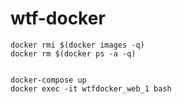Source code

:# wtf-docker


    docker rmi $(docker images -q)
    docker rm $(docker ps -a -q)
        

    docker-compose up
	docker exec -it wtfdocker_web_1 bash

----

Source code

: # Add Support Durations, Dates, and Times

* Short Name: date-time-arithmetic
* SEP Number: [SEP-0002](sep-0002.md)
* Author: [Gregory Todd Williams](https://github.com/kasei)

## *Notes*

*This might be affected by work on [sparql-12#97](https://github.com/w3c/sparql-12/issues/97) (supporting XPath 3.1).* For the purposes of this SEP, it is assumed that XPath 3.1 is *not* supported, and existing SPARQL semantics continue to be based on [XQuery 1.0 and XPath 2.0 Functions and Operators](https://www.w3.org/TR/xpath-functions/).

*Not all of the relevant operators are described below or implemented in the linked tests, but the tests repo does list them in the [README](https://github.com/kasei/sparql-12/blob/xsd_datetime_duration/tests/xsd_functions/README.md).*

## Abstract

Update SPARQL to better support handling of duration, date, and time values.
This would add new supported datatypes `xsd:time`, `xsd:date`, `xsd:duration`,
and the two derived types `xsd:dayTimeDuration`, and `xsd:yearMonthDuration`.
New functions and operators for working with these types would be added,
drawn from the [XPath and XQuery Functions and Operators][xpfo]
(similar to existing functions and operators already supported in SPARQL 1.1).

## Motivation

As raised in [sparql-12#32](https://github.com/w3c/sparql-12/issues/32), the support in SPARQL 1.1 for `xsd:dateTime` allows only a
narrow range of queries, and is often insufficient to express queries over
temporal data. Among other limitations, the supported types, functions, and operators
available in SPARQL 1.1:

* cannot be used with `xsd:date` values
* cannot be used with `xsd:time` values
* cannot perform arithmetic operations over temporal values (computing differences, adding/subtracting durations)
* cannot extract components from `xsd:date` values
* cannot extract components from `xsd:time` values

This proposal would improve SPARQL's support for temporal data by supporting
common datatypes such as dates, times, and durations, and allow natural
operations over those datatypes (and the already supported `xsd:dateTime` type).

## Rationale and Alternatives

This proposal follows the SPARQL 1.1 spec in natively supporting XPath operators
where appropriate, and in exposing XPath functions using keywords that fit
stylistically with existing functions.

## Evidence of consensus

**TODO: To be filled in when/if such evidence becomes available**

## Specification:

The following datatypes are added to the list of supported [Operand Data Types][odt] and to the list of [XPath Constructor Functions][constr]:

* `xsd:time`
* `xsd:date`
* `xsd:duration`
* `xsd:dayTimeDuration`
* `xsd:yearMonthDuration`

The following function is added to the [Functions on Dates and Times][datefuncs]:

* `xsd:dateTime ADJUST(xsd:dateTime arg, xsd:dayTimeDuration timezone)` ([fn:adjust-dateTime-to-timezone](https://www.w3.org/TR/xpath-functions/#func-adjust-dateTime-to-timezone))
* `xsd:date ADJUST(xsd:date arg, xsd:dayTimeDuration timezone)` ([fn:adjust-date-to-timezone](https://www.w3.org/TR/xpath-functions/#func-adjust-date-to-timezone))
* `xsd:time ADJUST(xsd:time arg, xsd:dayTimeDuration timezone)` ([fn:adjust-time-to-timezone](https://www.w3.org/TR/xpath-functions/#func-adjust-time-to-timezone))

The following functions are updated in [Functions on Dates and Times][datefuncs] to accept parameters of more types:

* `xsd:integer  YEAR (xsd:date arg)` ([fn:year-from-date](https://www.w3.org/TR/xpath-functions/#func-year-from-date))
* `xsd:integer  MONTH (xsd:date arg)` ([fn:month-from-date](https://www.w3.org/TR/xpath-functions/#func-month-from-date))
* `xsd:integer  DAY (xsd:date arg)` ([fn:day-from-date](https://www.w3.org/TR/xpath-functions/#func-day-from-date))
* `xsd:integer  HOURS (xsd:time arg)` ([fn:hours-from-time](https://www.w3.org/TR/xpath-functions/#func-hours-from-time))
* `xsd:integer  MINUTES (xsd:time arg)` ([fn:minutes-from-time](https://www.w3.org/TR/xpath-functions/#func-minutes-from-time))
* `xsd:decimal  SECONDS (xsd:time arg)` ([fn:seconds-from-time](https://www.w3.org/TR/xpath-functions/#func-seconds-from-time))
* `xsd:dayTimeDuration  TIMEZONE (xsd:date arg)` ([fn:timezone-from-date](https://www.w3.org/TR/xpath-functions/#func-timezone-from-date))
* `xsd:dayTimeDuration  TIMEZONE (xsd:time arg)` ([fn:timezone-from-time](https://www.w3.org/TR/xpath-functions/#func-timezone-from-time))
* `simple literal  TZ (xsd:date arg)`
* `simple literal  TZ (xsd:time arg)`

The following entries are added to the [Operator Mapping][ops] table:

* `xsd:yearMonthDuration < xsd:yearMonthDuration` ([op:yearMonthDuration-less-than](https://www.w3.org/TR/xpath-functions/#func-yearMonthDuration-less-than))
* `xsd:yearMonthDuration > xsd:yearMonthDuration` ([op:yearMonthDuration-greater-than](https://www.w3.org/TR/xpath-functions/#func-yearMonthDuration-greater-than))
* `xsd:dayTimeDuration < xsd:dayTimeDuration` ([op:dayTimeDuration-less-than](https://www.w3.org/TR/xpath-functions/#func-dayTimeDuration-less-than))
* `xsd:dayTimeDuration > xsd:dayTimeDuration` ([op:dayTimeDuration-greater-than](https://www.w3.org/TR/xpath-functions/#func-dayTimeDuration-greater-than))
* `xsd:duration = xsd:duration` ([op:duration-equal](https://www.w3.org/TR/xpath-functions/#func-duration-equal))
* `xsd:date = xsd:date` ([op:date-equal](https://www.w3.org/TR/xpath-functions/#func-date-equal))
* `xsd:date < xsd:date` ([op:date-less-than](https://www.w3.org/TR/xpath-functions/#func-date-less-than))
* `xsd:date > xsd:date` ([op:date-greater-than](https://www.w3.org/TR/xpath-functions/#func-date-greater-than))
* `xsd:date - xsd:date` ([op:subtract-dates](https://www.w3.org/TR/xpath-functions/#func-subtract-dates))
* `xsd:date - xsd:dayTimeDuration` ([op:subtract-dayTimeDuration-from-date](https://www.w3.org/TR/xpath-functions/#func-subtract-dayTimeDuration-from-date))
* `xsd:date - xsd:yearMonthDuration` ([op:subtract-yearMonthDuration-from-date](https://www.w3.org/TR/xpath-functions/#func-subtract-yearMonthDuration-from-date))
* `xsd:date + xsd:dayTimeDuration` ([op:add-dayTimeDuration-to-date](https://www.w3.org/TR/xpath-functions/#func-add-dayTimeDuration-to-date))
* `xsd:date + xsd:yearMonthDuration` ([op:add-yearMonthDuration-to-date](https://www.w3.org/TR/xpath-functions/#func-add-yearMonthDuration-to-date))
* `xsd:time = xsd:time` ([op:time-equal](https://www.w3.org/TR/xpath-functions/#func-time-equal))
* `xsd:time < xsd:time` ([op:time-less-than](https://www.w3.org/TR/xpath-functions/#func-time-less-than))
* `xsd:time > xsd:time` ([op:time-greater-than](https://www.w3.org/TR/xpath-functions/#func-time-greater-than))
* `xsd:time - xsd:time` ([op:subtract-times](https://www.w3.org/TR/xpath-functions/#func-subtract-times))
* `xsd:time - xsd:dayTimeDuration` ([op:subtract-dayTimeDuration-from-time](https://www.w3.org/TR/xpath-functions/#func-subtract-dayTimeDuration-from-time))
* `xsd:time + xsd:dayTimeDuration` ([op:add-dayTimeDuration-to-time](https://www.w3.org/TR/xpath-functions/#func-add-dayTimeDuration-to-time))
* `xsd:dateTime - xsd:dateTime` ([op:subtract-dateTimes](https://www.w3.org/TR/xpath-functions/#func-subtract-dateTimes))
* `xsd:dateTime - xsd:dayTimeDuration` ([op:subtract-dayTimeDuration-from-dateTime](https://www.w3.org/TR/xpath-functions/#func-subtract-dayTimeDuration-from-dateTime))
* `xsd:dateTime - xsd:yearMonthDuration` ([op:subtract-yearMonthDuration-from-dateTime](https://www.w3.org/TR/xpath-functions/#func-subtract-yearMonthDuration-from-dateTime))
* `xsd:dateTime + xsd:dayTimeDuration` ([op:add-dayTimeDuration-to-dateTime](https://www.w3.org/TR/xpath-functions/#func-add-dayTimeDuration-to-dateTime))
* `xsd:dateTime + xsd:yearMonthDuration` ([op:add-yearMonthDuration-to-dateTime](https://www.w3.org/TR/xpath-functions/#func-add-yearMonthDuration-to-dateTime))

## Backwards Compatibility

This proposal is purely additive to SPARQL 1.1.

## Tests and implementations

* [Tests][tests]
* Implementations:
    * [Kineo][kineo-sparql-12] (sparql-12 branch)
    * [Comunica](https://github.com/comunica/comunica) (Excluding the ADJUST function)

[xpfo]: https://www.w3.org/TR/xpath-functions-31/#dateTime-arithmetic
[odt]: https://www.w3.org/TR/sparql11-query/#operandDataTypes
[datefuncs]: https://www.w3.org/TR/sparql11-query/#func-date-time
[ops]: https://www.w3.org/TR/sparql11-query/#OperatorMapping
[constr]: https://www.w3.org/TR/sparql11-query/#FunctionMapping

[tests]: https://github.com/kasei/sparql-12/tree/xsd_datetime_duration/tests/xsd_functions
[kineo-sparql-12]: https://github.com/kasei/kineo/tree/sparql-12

----

Work required »
Would you output, from the records above, exactly the run of lines that starts at the line containing "might be affected" and ends at the line containing "and the two", and only that run?

Expected answer »
*This might be affected by work on [sparql-12#97](https://github.com/w3c/sparql-12/issues/97) (supporting XPath 3.1).* For the purposes of this SEP, it is assumed that XPath 3.1 is *not* supported, and existing SPARQL semantics continue to be based on [XQuery 1.0 and XPath 2.0 Functions and Operators](https://www.w3.org/TR/xpath-functions/).

*Not all of the relevant operators are described below or implemented in the linked tests, but the tests repo does list them in the [README](https://github.com/kasei/sparql-12/blob/xsd_datetime_duration/tests/xsd_functions/README.md).*

## Abstract

Update SPARQL to better support handling of duration, date, and time values.
This would add new supported datatypes `xsd:time`, `xsd:date`, `xsd:duration`,
and the two derived types `xsd:dayTimeDuration`, and `xsd:yearMonthDuration`.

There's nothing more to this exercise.